### TASK TO COMPLETE
Word for word and without images, reproduce the listing that follows.

### THE DATA
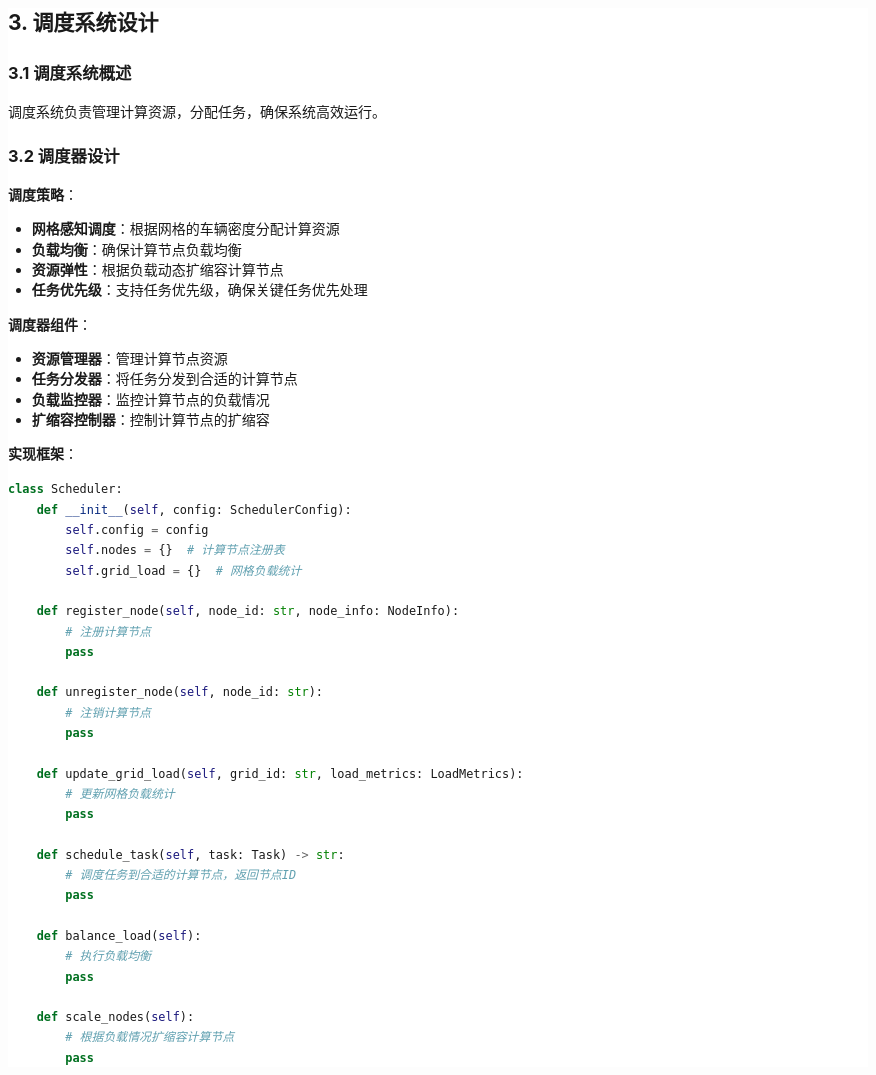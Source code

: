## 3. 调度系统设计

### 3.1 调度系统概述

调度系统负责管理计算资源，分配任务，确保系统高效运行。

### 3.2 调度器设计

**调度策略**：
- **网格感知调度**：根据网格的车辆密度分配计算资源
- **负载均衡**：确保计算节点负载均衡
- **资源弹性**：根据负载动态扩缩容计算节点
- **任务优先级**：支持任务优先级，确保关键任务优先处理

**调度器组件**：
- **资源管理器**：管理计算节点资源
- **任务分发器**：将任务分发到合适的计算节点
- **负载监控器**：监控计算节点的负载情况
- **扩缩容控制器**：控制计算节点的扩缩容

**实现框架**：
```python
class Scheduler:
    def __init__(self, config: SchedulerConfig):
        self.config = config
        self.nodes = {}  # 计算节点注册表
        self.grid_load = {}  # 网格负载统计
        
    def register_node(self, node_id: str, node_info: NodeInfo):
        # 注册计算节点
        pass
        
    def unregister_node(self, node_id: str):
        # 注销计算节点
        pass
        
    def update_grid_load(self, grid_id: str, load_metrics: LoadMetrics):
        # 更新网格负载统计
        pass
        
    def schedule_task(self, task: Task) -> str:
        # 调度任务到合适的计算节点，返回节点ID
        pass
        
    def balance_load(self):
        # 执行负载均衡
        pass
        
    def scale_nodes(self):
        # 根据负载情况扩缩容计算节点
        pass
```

### EXERCISE OUTPUT
Source code

:## 3. 调度系统设计

### 3.1 调度系统概述

调度系统负责管理计算资源，分配任务，确保系统高效运行。

### 3.2 调度器设计

**调度策略**：
- **网格感知调度**：根据网格的车辆密度分配计算资源
- **负载均衡**：确保计算节点负载均衡
- **资源弹性**：根据负载动态扩缩容计算节点
- **任务优先级**：支持任务优先级，确保关键任务优先处理

**调度器组件**：
- **资源管理器**：管理计算节点资源
- **任务分发器**：将任务分发到合适的计算节点
- **负载监控器**：监控计算节点的负载情况
- **扩缩容控制器**：控制计算节点的扩缩容

**实现框架**：
```python
class Scheduler:
    def __init__(self, config: SchedulerConfig):
        self.config = config
        self.nodes = {}  # 计算节点注册表
        self.grid_load = {}  # 网格负载统计
        
    def register_node(self, node_id: str, node_info: NodeInfo):
        # 注册计算节点
        pass
        
    def unregister_node(self, node_id: str):
        # 注销计算节点
        pass
        
    def update_grid_load(self, grid_id: str, load_metrics: LoadMetrics):
        # 更新网格负载统计
        pass
        
    def schedule_task(self, task: Task) -> str:
        # 调度任务到合适的计算节点，返回节点ID
        pass
        
    def balance_load(self):
        # 执行负载均衡
        pass
        
    def scale_nodes(self):
        # 根据负载情况扩缩容计算节点
        pass
```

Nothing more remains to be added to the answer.